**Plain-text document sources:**
····················
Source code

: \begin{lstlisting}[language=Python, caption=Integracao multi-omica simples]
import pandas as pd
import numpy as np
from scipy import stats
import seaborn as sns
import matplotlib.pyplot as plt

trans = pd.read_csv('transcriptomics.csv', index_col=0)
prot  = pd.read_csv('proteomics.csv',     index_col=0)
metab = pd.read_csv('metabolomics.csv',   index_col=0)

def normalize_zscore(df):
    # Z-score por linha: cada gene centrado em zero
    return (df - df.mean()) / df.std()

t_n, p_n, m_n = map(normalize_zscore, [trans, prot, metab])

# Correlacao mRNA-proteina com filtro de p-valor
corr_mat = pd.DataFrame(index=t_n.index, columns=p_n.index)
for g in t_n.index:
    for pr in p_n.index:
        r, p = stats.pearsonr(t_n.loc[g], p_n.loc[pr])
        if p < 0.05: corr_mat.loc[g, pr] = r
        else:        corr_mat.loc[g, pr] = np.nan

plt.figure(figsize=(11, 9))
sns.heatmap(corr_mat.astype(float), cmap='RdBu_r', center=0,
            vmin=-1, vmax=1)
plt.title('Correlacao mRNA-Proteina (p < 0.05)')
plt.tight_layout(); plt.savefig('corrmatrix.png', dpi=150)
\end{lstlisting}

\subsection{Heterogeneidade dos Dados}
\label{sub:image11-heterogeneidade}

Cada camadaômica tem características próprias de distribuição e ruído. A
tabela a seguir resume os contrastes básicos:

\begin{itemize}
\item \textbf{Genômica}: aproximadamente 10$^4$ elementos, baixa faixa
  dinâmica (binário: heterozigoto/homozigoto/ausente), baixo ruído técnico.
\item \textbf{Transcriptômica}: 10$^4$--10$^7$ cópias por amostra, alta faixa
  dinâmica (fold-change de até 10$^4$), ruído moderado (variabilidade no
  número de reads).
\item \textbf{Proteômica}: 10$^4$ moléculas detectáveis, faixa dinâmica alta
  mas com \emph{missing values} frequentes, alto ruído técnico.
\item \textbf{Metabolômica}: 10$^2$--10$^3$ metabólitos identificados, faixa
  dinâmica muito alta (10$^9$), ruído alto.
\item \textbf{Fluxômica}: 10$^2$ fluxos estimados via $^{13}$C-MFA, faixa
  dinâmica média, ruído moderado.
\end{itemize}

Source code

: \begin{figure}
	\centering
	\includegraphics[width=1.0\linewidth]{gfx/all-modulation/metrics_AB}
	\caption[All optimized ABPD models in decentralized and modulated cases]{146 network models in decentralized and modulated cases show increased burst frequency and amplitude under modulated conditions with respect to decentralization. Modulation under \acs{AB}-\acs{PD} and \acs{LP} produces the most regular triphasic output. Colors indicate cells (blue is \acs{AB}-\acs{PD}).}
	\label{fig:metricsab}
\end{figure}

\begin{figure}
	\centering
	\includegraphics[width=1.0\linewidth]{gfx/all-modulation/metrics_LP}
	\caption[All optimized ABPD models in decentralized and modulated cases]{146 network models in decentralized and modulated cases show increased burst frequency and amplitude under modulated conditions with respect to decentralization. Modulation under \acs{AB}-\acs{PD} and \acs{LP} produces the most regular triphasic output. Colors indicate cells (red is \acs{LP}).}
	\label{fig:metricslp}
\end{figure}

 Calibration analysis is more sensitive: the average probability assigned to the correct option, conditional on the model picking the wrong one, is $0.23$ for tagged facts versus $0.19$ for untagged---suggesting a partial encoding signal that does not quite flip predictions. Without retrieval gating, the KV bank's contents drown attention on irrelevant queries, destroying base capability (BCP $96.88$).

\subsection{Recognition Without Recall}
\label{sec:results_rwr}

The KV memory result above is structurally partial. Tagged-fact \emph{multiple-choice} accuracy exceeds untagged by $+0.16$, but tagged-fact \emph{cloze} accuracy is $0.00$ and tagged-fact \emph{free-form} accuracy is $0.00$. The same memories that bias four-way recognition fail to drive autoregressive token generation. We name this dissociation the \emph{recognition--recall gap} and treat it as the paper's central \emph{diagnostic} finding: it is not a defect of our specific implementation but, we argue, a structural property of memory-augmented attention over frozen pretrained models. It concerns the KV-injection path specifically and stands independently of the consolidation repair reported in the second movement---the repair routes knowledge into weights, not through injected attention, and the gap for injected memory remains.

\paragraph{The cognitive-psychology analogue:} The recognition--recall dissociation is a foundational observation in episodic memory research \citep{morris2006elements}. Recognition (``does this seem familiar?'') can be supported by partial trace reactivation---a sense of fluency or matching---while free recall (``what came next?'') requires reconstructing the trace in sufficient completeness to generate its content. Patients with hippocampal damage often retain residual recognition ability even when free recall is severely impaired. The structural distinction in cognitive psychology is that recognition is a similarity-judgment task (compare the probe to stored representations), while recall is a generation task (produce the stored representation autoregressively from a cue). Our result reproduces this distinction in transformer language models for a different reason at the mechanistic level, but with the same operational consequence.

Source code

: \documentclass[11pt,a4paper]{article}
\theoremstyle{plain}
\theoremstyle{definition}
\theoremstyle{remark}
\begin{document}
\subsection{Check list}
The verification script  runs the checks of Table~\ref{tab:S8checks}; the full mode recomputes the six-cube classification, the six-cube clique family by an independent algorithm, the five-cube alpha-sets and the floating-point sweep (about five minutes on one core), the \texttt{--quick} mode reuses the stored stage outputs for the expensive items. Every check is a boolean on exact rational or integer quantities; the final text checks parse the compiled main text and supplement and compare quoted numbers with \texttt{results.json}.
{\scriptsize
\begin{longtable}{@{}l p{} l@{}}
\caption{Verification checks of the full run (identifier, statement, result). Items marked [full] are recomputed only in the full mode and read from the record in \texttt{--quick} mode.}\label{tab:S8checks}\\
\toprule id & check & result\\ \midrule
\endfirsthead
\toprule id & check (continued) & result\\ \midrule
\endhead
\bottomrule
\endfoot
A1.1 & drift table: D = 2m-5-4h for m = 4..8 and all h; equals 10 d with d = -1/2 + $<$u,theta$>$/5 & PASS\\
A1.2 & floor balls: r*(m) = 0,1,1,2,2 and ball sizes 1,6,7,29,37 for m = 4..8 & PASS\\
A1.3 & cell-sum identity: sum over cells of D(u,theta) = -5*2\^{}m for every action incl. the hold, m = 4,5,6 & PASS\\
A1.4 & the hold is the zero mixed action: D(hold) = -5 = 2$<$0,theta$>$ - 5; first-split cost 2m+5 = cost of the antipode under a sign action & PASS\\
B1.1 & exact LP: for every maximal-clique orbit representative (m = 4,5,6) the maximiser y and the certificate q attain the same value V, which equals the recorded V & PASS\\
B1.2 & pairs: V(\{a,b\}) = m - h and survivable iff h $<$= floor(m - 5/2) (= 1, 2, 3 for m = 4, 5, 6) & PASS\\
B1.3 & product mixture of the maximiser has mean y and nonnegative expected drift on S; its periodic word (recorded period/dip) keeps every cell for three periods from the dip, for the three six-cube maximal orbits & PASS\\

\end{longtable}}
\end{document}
····················
In the answer, every line above should be retyped exactly.

Source code

: \begin{lstlisting}[language=Python, caption=Integracao multi-omica simples]
import pandas as pd
import numpy as np
from scipy import stats
import seaborn as sns
import matplotlib.pyplot as plt

trans = pd.read_csv('transcriptomics.csv', index_col=0)
prot  = pd.read_csv('proteomics.csv',     index_col=0)
metab = pd.read_csv('metabolomics.csv',   index_col=0)

def normalize_zscore(df):
    # Z-score por linha: cada gene centrado em zero
    return (df - df.mean()) / df.std()

t_n, p_n, m_n = map(normalize_zscore, [trans, prot, metab])

# Correlacao mRNA-proteina com filtro de p-valor
corr_mat = pd.DataFrame(index=t_n.index, columns=p_n.index)
for g in t_n.index:
    for pr in p_n.index:
        r, p = stats.pearsonr(t_n.loc[g], p_n.loc[pr])
        if p < 0.05: corr_mat.loc[g, pr] = r
        else:        corr_mat.loc[g, pr] = np.nan

plt.figure(figsize=(11, 9))
sns.heatmap(corr_mat.astype(float), cmap='RdBu_r', center=0,
            vmin=-1, vmax=1)
plt.title('Correlacao mRNA-Proteina (p < 0.05)')
plt.tight_layout(); plt.savefig('corrmatrix.png', dpi=150)
\end{lstlisting}

\subsection{Heterogeneidade dos Dados}
\label{sub:image11-heterogeneidade}

Cada camadaômica tem características próprias de distribuição e ruído. A
tabela a seguir resume os contrastes básicos:

\begin{itemize}
\item \textbf{Genômica}: aproximadamente 10$^4$ elementos, baixa faixa
  dinâmica (binário: heterozigoto/homozigoto/ausente), baixo ruído técnico.
\item \textbf{Transcriptômica}: 10$^4$--10$^7$ cópias por amostra, alta faixa
  dinâmica (fold-change de até 10$^4$), ruído moderado (variabilidade no
  número de reads).
\item \textbf{Proteômica}: 10$^4$ moléculas detectáveis, faixa dinâmica alta
  mas com \emph{missing values} frequentes, alto ruído técnico.
\item \textbf{Metabolômica}: 10$^2$--10$^3$ metabólitos identificados, faixa
  dinâmica muito alta (10$^9$), ruído alto.
\item \textbf{Fluxômica}: 10$^2$ fluxos estimados via $^{13}$C-MFA, faixa
  dinâmica média, ruído moderado.
\end{itemize}

Source code

: \begin{figure}
	\centering
	\includegraphics[width=1.0\linewidth]{gfx/all-modulation/metrics_AB}
	\caption[All optimized ABPD models in decentralized and modulated cases]{146 network models in decentralized and modulated cases show increased burst frequency and amplitude under modulated conditions with respect to decentralization. Modulation under \acs{AB}-\acs{PD} and \acs{LP} produces the most regular triphasic output. Colors indicate cells (blue is \acs{AB}-\acs{PD}).}
	\label{fig:metricsab}
\end{figure}

\begin{figure}
	\centering
	\includegraphics[width=1.0\linewidth]{gfx/all-modulation/metrics_LP}
	\caption[All optimized ABPD models in decentralized and modulated cases]{146 network models in decentralized and modulated cases show increased burst frequency and amplitude under modulated conditions with respect to decentralization. Modulation under \acs{AB}-\acs{PD} and \acs{LP} produces the most regular triphasic output. Colors indicate cells (red is \acs{LP}).}
	\label{fig:metricslp}
\end{figure}

 Calibration analysis is more sensitive: the average probability assigned to the correct option, conditional on the model picking the wrong one, is $0.23$ for tagged facts versus $0.19$ for untagged---suggesting a partial encoding signal that does not quite flip predictions. Without retrieval gating, the KV bank's contents drown attention on irrelevant queries, destroying base capability (BCP $96.88$).

\subsection{Recognition Without Recall}
\label{sec:results_rwr}

The KV memory result above is structurally partial. Tagged-fact \emph{multiple-choice} accuracy exceeds untagged by $+0.16$, but tagged-fact \emph{cloze} accuracy is $0.00$ and tagged-fact \emph{free-form} accuracy is $0.00$. The same memories that bias four-way recognition fail to drive autoregressive token generation. We name this dissociation the \emph{recognition--recall gap} and treat it as the paper's central \emph{diagnostic} finding: it is not a defect of our specific implementation but, we argue, a structural property of memory-augmented attention over frozen pretrained models. It concerns the KV-injection path specifically and stands independently of the consolidation repair reported in the second movement---the repair routes knowledge into weights, not through injected attention, and the gap for injected memory remains.

\paragraph{The cognitive-psychology analogue:} The recognition--recall dissociation is a foundational observation in episodic memory research \citep{morris2006elements}. Recognition (``does this seem familiar?'') can be supported by partial trace reactivation---a sense of fluency or matching---while free recall (``what came next?'') requires reconstructing the trace in sufficient completeness to generate its content. Patients with hippocampal damage often retain residual recognition ability even when free recall is severely impaired. The structural distinction in cognitive psychology is that recognition is a similarity-judgment task (compare the probe to stored representations), while recall is a generation task (produce the stored representation autoregressively from a cue). Our result reproduces this distinction in transformer language models for a different reason at the mechanistic level, but with the same operational consequence.

Source code

: \documentclass[11pt,a4paper]{article}
\theoremstyle{plain}
\theoremstyle{definition}
\theoremstyle{remark}
\begin{document}
\subsection{Check list}
The verification script  runs the checks of Table~\ref{tab:S8checks}; the full mode recomputes the six-cube classification, the six-cube clique family by an independent algorithm, the five-cube alpha-sets and the floating-point sweep (about five minutes on one core), the \texttt{--quick} mode reuses the stored stage outputs for the expensive items. Every check is a boolean on exact rational or integer quantities; the final text checks parse the compiled main text and supplement and compare quoted numbers with \texttt{results.json}.
{\scriptsize
\begin{longtable}{@{}l p{} l@{}}
\caption{Verification checks of the full run (identifier, statement, result). Items marked [full] are recomputed only in the full mode and read from the record in \texttt{--quick} mode.}\label{tab:S8checks}\\
\toprule id & check & result\\ \midrule
\endfirsthead
\toprule id & check (continued) & result\\ \midrule
\endhead
\bottomrule
\endfoot
A1.1 & drift table: D = 2m-5-4h for m = 4..8 and all h; equals 10 d with d = -1/2 + $<$u,theta$>$/5 & PASS\\
A1.2 & floor balls: r*(m) = 0,1,1,2,2 and ball sizes 1,6,7,29,37 for m = 4..8 & PASS\\
A1.3 & cell-sum identity: sum over cells of D(u,theta) = -5*2\^{}m for every action incl. the hold, m = 4,5,6 & PASS\\
A1.4 & the hold is the zero mixed action: D(hold) = -5 = 2$<$0,theta$>$ - 5; first-split cost 2m+5 = cost of the antipode under a sign action & PASS\\
B1.1 & exact LP: for every maximal-clique orbit representative (m = 4,5,6) the maximiser y and the certificate q attain the same value V, which equals the recorded V & PASS\\
B1.2 & pairs: V(\{a,b\}) = m - h and survivable iff h $<$= floor(m - 5/2) (= 1, 2, 3 for m = 4, 5, 6) & PASS\\
B1.3 & product mixture of the maximiser has mean y and nonnegative expected drift on S; its periodic word (recorded period/dip) keeps every cell for three periods from the dip, for the three six-cube maximal orbits & PASS\\

\end{longtable}}
\end{document}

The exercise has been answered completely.